[What is needed] Say how many lines of the listing below include the word "SiteCredentials", with no other output.

[Data extract]
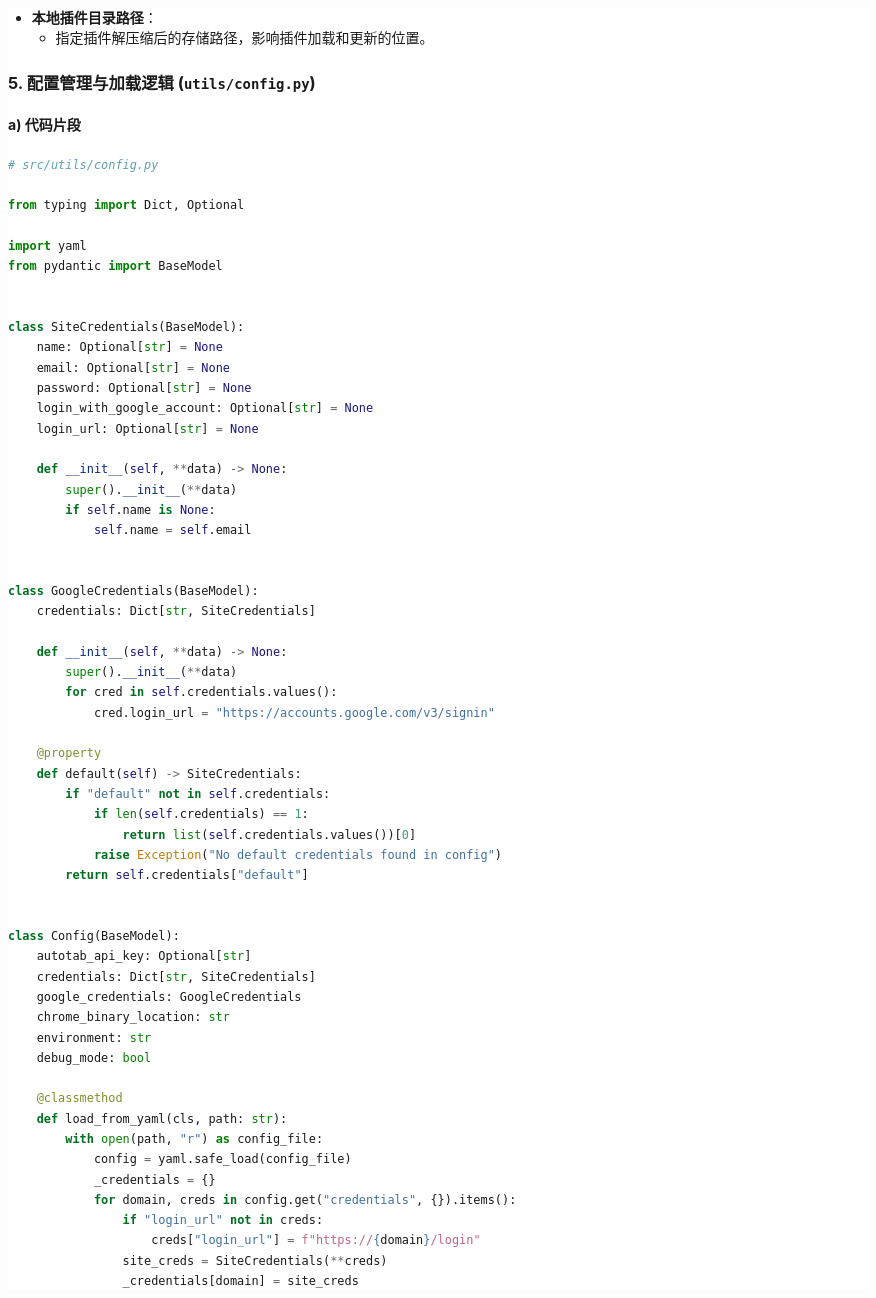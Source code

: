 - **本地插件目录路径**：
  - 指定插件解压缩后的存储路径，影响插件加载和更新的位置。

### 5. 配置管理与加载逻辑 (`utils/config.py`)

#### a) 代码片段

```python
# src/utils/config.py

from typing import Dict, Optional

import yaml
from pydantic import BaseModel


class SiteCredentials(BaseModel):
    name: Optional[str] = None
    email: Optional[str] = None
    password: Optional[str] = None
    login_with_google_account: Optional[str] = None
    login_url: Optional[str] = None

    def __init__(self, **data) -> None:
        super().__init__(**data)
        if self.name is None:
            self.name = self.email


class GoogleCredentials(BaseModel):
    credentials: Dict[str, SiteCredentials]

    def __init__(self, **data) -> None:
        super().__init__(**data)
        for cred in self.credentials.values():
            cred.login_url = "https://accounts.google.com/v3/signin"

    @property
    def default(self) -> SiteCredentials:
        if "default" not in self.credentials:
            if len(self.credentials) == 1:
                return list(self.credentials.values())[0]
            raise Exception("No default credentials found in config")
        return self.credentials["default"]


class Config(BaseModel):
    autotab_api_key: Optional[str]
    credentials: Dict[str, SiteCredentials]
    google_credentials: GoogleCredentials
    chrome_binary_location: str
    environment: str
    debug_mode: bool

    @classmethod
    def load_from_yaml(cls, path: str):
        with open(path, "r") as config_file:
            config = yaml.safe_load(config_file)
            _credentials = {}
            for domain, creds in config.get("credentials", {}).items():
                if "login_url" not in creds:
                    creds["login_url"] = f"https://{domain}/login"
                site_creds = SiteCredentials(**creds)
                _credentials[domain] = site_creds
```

--

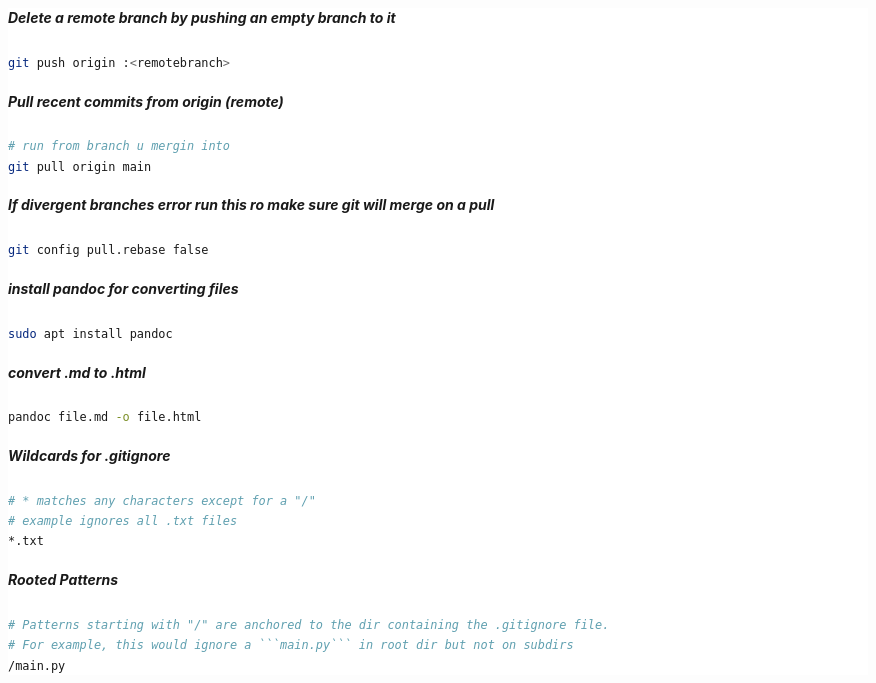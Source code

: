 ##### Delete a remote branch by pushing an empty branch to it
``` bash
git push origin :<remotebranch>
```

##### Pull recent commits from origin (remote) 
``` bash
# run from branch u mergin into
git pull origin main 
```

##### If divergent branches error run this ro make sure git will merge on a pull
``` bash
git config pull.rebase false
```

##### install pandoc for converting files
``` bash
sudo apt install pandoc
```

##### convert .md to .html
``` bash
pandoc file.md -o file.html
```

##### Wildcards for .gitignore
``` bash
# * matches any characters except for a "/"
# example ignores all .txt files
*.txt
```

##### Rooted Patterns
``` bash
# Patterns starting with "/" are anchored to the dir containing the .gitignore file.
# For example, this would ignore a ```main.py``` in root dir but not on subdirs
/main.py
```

[Answer space] 5